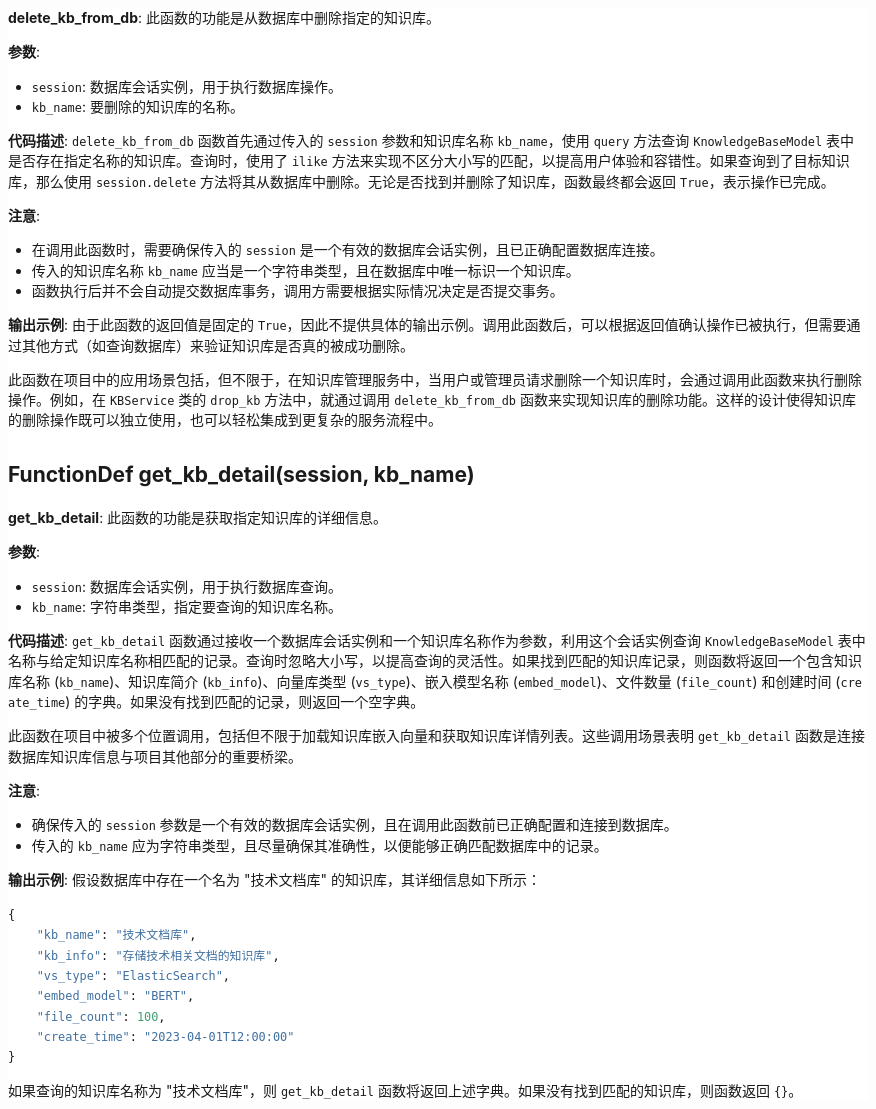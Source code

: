 **delete_kb_from_db**: 此函数的功能是从数据库中删除指定的知识库。

**参数**:

- `session`: 数据库会话实例，用于执行数据库操作。
- `kb_name`: 要删除的知识库的名称。

**代码描述**:
`delete_kb_from_db` 函数首先通过传入的 `session` 参数和知识库名称 `kb_name`，使用 `query` 方法查询 `KnowledgeBaseModel` 表中是否存在指定名称的知识库。查询时，使用了 `ilike` 方法来实现不区分大小写的匹配，以提高用户体验和容错性。如果查询到了目标知识库，那么使用 `session.delete` 方法将其从数据库中删除。无论是否找到并删除了知识库，函数最终都会返回 `True`，表示操作已完成。

**注意**:

- 在调用此函数时，需要确保传入的 `session` 是一个有效的数据库会话实例，且已正确配置数据库连接。
- 传入的知识库名称 `kb_name` 应当是一个字符串类型，且在数据库中唯一标识一个知识库。
- 函数执行后并不会自动提交数据库事务，调用方需要根据实际情况决定是否提交事务。

**输出示例**:
由于此函数的返回值是固定的 `True`，因此不提供具体的输出示例。调用此函数后，可以根据返回值确认操作已被执行，但需要通过其他方式（如查询数据库）来验证知识库是否真的被成功删除。

此函数在项目中的应用场景包括，但不限于，在知识库管理服务中，当用户或管理员请求删除一个知识库时，会通过调用此函数来执行删除操作。例如，在 `KBService` 类的 `drop_kb` 方法中，就通过调用 `delete_kb_from_db` 函数来实现知识库的删除功能。这样的设计使得知识库的删除操作既可以独立使用，也可以轻松集成到更复杂的服务流程中。

## FunctionDef get_kb_detail(session, kb_name)

**get_kb_detail**: 此函数的功能是获取指定知识库的详细信息。

**参数**:

- `session`: 数据库会话实例，用于执行数据库查询。
- `kb_name`: 字符串类型，指定要查询的知识库名称。

**代码描述**:
`get_kb_detail` 函数通过接收一个数据库会话实例和一个知识库名称作为参数，利用这个会话实例查询 `KnowledgeBaseModel` 表中名称与给定知识库名称相匹配的记录。查询时忽略大小写，以提高查询的灵活性。如果找到匹配的知识库记录，则函数将返回一个包含知识库名称 (`kb_name`)、知识库简介 (`kb_info`)、向量库类型 (`vs_type`)、嵌入模型名称 (`embed_model`)、文件数量 (`file_count`) 和创建时间 (`create_time`) 的字典。如果没有找到匹配的记录，则返回一个空字典。

此函数在项目中被多个位置调用，包括但不限于加载知识库嵌入向量和获取知识库详情列表。这些调用场景表明 `get_kb_detail` 函数是连接数据库知识库信息与项目其他部分的重要桥梁。

**注意**:

- 确保传入的 `session` 参数是一个有效的数据库会话实例，且在调用此函数前已正确配置和连接到数据库。
- 传入的 `kb_name` 应为字符串类型，且尽量确保其准确性，以便能够正确匹配数据库中的记录。

**输出示例**:
假设数据库中存在一个名为 "技术文档库" 的知识库，其详细信息如下所示：

```python
{
    "kb_name": "技术文档库",
    "kb_info": "存储技术相关文档的知识库",
    "vs_type": "ElasticSearch",
    "embed_model": "BERT",
    "file_count": 100,
    "create_time": "2023-04-01T12:00:00"
}
```

如果查询的知识库名称为 "技术文档库"，则 `get_kb_detail` 函数将返回上述字典。如果没有找到匹配的知识库，则函数返回 `{}`。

○ ○ ○

§ What you will do:
Read the lines above. Gather those in which the string "技术文档库" is found.

§ Output for this task:
假设数据库中存在一个名为 "技术文档库" 的知识库，其详细信息如下所示：
    "kb_name": "技术文档库",
如果查询的知识库名称为 "技术文档库"，则 `get_kb_detail` 函数将返回上述字典。如果没有找到匹配的知识库，则函数返回 `{}`。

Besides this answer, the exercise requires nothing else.